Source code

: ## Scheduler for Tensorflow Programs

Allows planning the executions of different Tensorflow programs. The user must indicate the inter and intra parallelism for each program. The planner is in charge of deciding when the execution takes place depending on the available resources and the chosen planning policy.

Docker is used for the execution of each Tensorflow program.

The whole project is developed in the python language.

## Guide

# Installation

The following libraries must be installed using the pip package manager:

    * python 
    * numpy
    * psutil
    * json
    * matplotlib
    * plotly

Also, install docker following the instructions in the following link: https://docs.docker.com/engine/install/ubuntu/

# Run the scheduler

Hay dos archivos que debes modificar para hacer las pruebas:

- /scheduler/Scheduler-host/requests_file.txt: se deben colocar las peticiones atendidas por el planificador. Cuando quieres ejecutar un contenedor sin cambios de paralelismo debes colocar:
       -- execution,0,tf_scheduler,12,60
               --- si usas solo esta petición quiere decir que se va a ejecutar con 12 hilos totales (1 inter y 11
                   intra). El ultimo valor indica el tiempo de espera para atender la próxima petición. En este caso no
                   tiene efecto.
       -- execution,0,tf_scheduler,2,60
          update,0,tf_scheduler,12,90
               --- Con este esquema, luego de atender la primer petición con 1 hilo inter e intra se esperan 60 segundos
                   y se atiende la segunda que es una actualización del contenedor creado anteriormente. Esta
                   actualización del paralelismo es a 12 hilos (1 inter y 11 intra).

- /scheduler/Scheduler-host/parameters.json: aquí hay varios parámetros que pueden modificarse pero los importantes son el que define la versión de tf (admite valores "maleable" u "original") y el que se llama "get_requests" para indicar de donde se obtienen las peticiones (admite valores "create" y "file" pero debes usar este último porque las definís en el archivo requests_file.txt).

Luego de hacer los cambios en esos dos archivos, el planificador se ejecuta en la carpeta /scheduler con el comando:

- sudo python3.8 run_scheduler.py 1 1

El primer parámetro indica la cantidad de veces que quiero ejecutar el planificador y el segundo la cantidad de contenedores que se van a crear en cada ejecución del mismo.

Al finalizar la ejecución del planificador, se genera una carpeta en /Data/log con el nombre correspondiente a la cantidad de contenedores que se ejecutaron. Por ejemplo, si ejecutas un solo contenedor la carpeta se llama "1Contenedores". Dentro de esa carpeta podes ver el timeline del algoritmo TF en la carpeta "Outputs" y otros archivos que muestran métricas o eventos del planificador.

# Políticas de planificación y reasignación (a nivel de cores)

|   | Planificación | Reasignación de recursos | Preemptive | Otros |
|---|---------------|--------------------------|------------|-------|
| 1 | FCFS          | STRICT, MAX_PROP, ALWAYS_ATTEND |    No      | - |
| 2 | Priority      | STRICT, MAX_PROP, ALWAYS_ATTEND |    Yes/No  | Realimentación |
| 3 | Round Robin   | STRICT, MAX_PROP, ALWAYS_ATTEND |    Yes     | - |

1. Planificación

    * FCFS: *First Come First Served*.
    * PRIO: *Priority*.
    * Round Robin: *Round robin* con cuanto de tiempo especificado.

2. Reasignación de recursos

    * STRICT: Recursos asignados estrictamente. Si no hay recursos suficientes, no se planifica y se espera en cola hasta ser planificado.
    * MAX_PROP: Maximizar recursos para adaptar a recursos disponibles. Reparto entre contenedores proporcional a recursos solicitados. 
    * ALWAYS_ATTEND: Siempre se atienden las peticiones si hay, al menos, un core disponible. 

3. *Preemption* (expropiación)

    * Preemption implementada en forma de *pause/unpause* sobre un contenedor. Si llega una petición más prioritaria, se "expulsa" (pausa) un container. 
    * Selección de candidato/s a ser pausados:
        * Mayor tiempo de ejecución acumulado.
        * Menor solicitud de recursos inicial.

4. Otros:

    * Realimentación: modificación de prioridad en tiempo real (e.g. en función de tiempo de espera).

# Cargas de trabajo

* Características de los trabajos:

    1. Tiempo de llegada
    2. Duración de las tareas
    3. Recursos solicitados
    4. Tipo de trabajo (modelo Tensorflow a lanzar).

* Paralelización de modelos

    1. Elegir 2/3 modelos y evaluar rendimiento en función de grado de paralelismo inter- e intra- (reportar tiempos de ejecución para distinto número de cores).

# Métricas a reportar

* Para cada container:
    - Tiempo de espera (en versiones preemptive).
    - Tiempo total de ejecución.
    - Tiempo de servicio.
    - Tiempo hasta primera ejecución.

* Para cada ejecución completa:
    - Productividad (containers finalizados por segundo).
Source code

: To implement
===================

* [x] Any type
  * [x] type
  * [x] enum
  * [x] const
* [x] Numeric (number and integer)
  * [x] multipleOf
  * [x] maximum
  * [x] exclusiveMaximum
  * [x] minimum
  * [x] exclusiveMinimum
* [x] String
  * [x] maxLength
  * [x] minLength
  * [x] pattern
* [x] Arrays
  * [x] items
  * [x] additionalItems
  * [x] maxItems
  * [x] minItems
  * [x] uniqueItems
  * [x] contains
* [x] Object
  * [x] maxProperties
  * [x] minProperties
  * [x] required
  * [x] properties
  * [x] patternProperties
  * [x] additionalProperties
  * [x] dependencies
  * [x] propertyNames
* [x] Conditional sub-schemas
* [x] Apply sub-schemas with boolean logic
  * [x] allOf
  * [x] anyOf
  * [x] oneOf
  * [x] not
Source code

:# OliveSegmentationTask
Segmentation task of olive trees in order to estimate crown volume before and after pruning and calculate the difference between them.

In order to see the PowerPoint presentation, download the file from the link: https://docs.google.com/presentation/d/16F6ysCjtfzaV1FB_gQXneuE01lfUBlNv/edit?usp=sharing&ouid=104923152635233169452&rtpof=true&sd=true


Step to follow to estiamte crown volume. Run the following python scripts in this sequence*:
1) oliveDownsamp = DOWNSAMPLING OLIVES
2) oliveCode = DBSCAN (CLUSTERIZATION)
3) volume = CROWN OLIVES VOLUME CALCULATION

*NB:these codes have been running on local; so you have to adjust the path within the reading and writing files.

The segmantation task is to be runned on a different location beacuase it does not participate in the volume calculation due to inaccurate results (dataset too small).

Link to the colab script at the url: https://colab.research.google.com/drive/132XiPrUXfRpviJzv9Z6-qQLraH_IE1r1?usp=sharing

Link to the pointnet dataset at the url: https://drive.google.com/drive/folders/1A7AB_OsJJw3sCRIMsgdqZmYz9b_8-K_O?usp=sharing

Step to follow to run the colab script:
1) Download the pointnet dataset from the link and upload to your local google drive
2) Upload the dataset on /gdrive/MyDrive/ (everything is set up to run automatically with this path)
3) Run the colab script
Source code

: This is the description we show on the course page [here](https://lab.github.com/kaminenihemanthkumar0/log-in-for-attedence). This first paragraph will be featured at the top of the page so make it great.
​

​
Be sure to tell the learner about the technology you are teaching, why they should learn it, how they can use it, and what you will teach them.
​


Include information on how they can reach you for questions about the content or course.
────────────────────────────────────────
- YOUR TASK:
Where a line above holds the word "local", copy it.

- COMPLETED EXERCISE:
*NB:these codes have been running on local; so you have to adjust the path within the reading and writing files.
1) Download the pointnet dataset from the link and upload to your local google drive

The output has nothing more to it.